Dear Dr. Roach: Could you explain to me what Ehlers-Danlos syndrome is? My granddaughter has this.

M.M.

Dear M.M.: There are now 13 different recognized types of Ehlers-Danlos syndromes. They run from uncommon to rare and have a genetic cause, so they run in families. All (except for one form) are caused by one of several different mutations in genes coding for connective tissue proteins. By far the most common type is hypermobile EDS syndrome, so let me talk about that one.

Hypermobile EDS is diagnosed clinically, which means it’s diagnosed based on a person’s symptoms and signs of the illness; unlike the other forms, it does not have a defined genetic mutation, so genetic testing is not available. The major organs affected are the skin (soft, velvety and stretchy, prone to scars); abdominal wall (hernias are common); mouth and teeth (high palate and crowded teeth); fingers and arms (long); blood vessels (not as dangerous as other forms of EDS, but still people with hEDS are at risk for valve disease); and joints. The joints are very lax (“double-jointed” is not correct anatomically, but is frequently used to describe the unusual degree of mobility of the joints).
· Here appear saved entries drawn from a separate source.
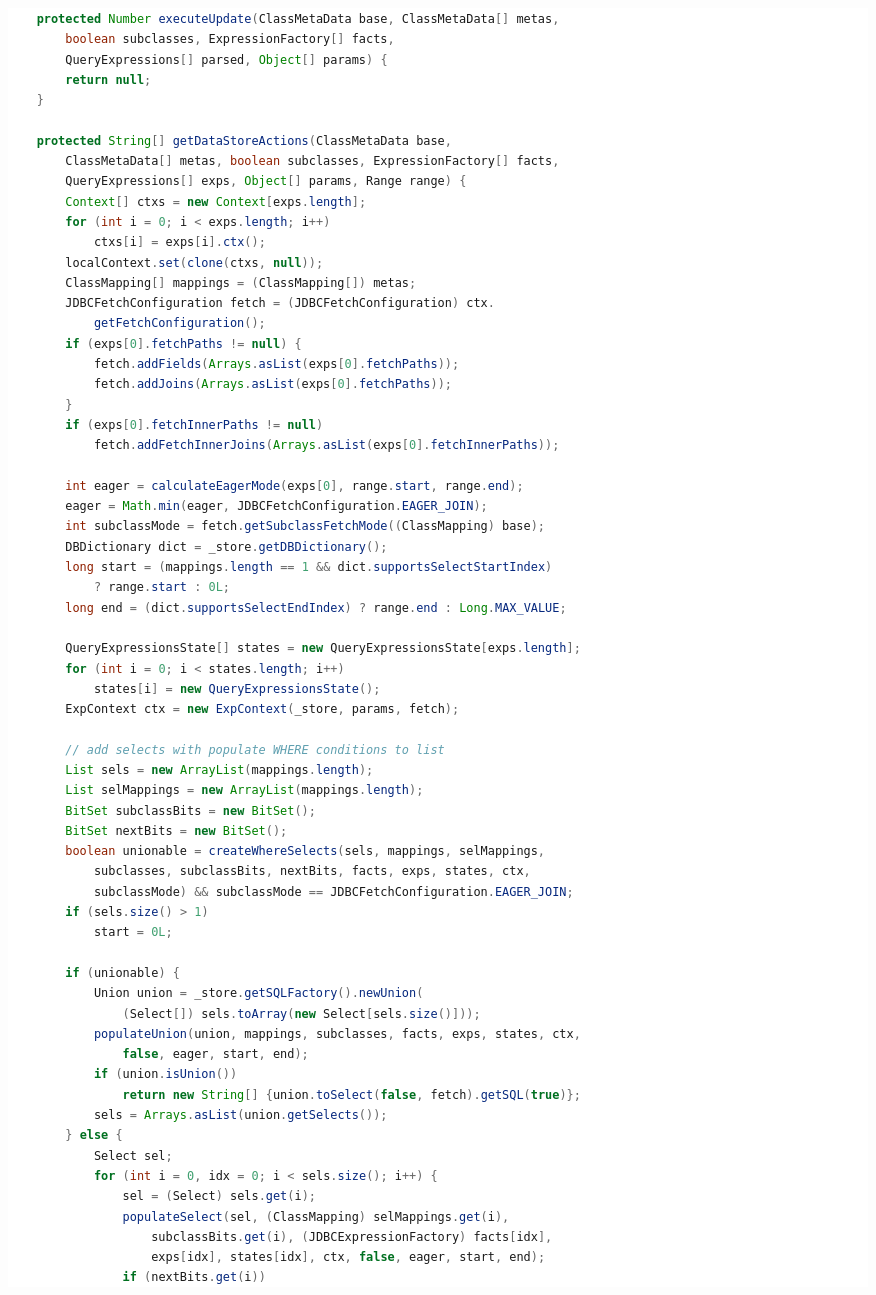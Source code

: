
 ```java
    protected Number executeUpdate(ClassMetaData base, ClassMetaData[] metas,
        boolean subclasses, ExpressionFactory[] facts,
        QueryExpressions[] parsed, Object[] params) {
        return null;
    }

    protected String[] getDataStoreActions(ClassMetaData base,
        ClassMetaData[] metas, boolean subclasses, ExpressionFactory[] facts,
        QueryExpressions[] exps, Object[] params, Range range) {
        Context[] ctxs = new Context[exps.length];
        for (int i = 0; i < exps.length; i++)
            ctxs[i] = exps[i].ctx();
        localContext.set(clone(ctxs, null));
        ClassMapping[] mappings = (ClassMapping[]) metas;
        JDBCFetchConfiguration fetch = (JDBCFetchConfiguration) ctx.
            getFetchConfiguration();
        if (exps[0].fetchPaths != null) {
            fetch.addFields(Arrays.asList(exps[0].fetchPaths));
            fetch.addJoins(Arrays.asList(exps[0].fetchPaths));
        }
        if (exps[0].fetchInnerPaths != null)
            fetch.addFetchInnerJoins(Arrays.asList(exps[0].fetchInnerPaths));

        int eager = calculateEagerMode(exps[0], range.start, range.end);
        eager = Math.min(eager, JDBCFetchConfiguration.EAGER_JOIN);
        int subclassMode = fetch.getSubclassFetchMode((ClassMapping) base);
        DBDictionary dict = _store.getDBDictionary();
        long start = (mappings.length == 1 && dict.supportsSelectStartIndex) 
            ? range.start : 0L;
        long end = (dict.supportsSelectEndIndex) ? range.end : Long.MAX_VALUE;

        QueryExpressionsState[] states = new QueryExpressionsState[exps.length];
        for (int i = 0; i < states.length; i++)
            states[i] = new QueryExpressionsState();
        ExpContext ctx = new ExpContext(_store, params, fetch);

        // add selects with populate WHERE conditions to list
        List sels = new ArrayList(mappings.length);
        List selMappings = new ArrayList(mappings.length);
        BitSet subclassBits = new BitSet();
        BitSet nextBits = new BitSet();
        boolean unionable = createWhereSelects(sels, mappings, selMappings,
            subclasses, subclassBits, nextBits, facts, exps, states, ctx, 
            subclassMode) && subclassMode == JDBCFetchConfiguration.EAGER_JOIN;
        if (sels.size() > 1)
            start = 0L;

        if (unionable) {
            Union union = _store.getSQLFactory().newUnion(
                (Select[]) sels.toArray(new Select[sels.size()]));
            populateUnion(union, mappings, subclasses, facts, exps, states, ctx,
                false, eager, start, end);
            if (union.isUnion())
                return new String[] {union.toSelect(false, fetch).getSQL(true)};
            sels = Arrays.asList(union.getSelects());
        } else {
            Select sel;
            for (int i = 0, idx = 0; i < sels.size(); i++) {
                sel = (Select) sels.get(i);
                populateSelect(sel, (ClassMapping) selMappings.get(i),
                    subclassBits.get(i), (JDBCExpressionFactory) facts[idx],
                    exps[idx], states[idx], ctx, false, eager, start, end);
                if (nextBits.get(i))
```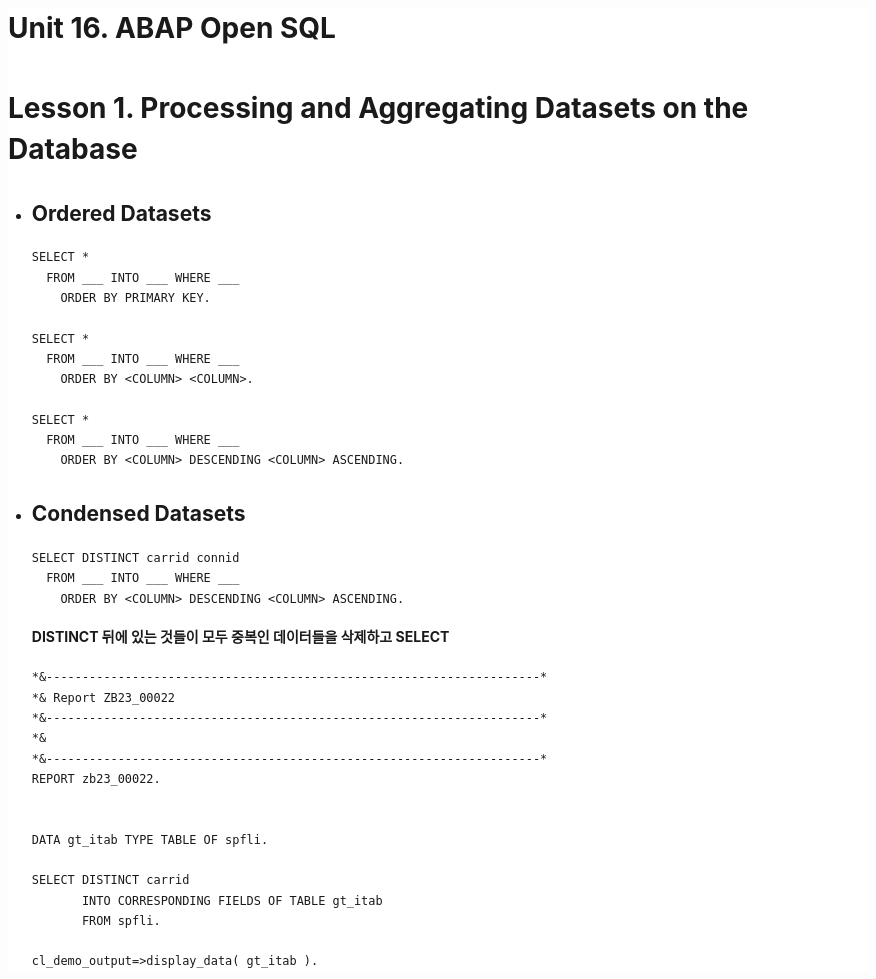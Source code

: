 # Unit 16. ABAP Open SQL



# Lesson 1. Processing and Aggregating Datasets on the Database



* ## Ordered Datasets

  ```ABAP
  SELECT * 
  	FROM ___ INTO ___ WHERE ___
      ORDER BY PRIMARY KEY.
      
  SELECT * 
  	FROM ___ INTO ___ WHERE ___
      ORDER BY <COLUMN> <COLUMN>.
      
  SELECT * 
  	FROM ___ INTO ___ WHERE ___
      ORDER BY <COLUMN> DESCENDING <COLUMN> ASCENDING.
  ```







* ## Condensed Datasets

  ```ABAP
  SELECT DISTINCT carrid connid
  	FROM ___ INTO ___ WHERE ___
      ORDER BY <COLUMN> DESCENDING <COLUMN> ASCENDING.
  ```

  #### DISTINCT 뒤에 있는 것들이 모두 중복인 데이터들을 삭제하고 SELECT

  ```ABAP
  *&---------------------------------------------------------------------*
  *& Report ZB23_00022
  *&---------------------------------------------------------------------*
  *&
  *&---------------------------------------------------------------------*
  REPORT zb23_00022.
  
  
  DATA gt_itab TYPE TABLE OF spfli.
  
  SELECT DISTINCT carrid
         INTO CORRESPONDING FIELDS OF TABLE gt_itab
         FROM spfli.
  
  cl_demo_output=>display_data( gt_itab ).
  ```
This can lead to dislocations and frequently chronic joint pain.

Some people with hEDS develop a type of nerve damage, especially to the nerves that regulate blood pressure and stomach movement, leading to dizziness, “brain fog” and irritable bowel symptoms.

Fortunately, in most people, these symptoms can be managed, and although many people have chronic joint pain, lifespan is not affected.

You can find out more from the National Institutes of Health at tinyurl.com/info-hEDS.